Monday, July 23, 2012

Sperm donors and Sitting-On-Your-Ass-Syndrome.

By: Pamela P.

I’ve discovered a new illness. It’s been plaguing my husband for at least 6 months. If your other half has it, you’ll recognize it immediately. It’s called: sitting on your ass syndrome. Its effects are deadly.

You will first begin to notice it when the words “You’re not a sperm donor. Get off your ass and help” begin to play on repeat in your head. At least for me, these words swirl around in my mind like a nice thick California cab, coating the sides of my brain and leaving a heavy mark. Except, unlike the soothing properties of a nice vintage red (yes, I know these properties well), these words are enough to make you mad. Certifiably and emotionally mad.

I start my day around 5:30am and by the time I get myself ready, pack his lunch, tidy up the house and get tootsie roll’s morning necessities in line, he begins to move around in bed—at 6:45am. We leave together at 7:15am and by this time I’ve run circles around his sleepy, groggy self. “Here, drink your coffee”—I tell him as I give him his morning fix on the way to the car. This is all for naught, of course. There’s no talking sense to him until he’s on his second meal of the day and somewhat energized by his day’s work. Swirling. It’s happening again.

Work. See, that’s what gets him going. Work. Work. Work. He loves his work. Sometimes I think he loves his work more than he loves us. That’s not true, of course, but yes, he is obsessed with work--so much so that if I don’t remind him to come home, he would stay there—indefinitely. Maybe it’s because he’s a mathematician just lost in the outer space of numbers or maybe, just maybe, he’s trying to avoid helping out around the house. Jerk. Oops, did I say that out loud?

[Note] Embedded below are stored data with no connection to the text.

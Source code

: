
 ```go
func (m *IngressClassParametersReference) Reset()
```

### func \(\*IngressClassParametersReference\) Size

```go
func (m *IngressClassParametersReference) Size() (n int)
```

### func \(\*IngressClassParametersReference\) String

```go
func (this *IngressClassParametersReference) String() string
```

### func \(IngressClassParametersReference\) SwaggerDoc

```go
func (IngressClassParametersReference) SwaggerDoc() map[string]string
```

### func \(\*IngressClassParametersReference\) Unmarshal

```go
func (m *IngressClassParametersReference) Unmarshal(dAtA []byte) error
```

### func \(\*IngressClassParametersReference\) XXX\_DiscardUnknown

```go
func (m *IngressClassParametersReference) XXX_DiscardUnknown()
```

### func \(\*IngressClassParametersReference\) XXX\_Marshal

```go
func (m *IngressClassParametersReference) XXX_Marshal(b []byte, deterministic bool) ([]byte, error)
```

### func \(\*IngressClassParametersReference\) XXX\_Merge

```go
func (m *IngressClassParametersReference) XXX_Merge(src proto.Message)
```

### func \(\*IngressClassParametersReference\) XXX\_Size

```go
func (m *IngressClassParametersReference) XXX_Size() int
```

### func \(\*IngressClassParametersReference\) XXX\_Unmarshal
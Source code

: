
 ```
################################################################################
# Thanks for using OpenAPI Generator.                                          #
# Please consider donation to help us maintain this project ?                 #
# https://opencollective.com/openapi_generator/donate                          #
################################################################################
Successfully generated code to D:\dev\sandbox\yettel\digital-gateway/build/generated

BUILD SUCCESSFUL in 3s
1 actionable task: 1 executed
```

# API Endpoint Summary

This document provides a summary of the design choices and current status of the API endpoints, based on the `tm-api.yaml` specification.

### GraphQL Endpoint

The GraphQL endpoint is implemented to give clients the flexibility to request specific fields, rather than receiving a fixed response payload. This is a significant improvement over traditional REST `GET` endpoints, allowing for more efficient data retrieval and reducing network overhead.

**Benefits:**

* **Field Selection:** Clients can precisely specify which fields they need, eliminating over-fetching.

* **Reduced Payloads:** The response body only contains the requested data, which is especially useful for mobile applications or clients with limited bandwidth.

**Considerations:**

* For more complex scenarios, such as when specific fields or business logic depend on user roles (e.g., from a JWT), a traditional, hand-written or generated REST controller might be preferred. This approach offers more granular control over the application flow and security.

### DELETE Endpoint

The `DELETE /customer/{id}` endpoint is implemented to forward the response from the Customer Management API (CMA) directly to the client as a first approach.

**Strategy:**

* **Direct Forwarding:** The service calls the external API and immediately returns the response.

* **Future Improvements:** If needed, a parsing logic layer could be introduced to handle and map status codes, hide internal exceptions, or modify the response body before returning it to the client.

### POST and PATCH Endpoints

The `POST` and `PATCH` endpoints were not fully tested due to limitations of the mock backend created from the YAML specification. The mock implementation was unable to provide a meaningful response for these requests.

Tootsie roll makes a large mess. So too does hubby. And the three cats. The house gets to be a war zone at times. With toys and cat litter and laundry and dinner and watering the lawn and grocery shopping and random chores, there’s a lot to do. If I stayed at home, this would easily get done. But I don’t. I have a full time job that requires my attention 24/7. This means even at home, I still may have to take a few phone calls or write an email or review a document. It’s my career. I love it. But it does take its toll. And that damn sitting on your ass syndrome doesn’t help.

When I get home, tootsie roll is on my hip and we’re off doing all sorts of gymnastics around the house. We’ve got the routine down pretty good but as with any baby, things can sour really quickly. A tummy owie, hunger, thirst, boredom, just random crankiness—everything can set our routine into a downward spiral. By the time hubby waltzes in around 7:00pm, post work-out, nonetheless, I’m barely breathing and I’ve got a good three hours ‘til tootsie roll is sleeping for good. He, of course, is energized and ready to eat. A shower later, he chirps up, “What’s for dinner?” –while chomping on some snack he’s found in the kitchen. That “what’s for dinner” is usually heard from his throne—the couch. By 7:30pm, his feet are up and the paper’s in front of him, crumbs on the paper and carpet from his snack. Around this time, I’m asking myself, why did I get married?  This is when the syndrome is at its worst and I’m ready to just pull the plug. I’ve heard denying feeding usually helps speed up the process….

I’m not sure if there’s a wiring problem up there or what but something’s gotta give. Somewhere out there, there has to be hope that he’ll get home a bit early and take care of a few things before my blood pressure starts boiling. Maybe I’ll just leave him a note: Listen, (*insert explicative*), you’re not eating until you at least take the trash out and scoop the cat litter. Period.

If anyone has any other ideas on how to eradicate this syndrome, I will pay you.

1 comment:

  1. Are you his wife or his mother? Take it from one who has had the same affliction as your other have, the only thing that works is tough love. Set the ground rules and don't go back on them! It's amazing how fast one learns when it's the second day I'm late for work. Remember to always use a velvet glove but have the sledghammer close by.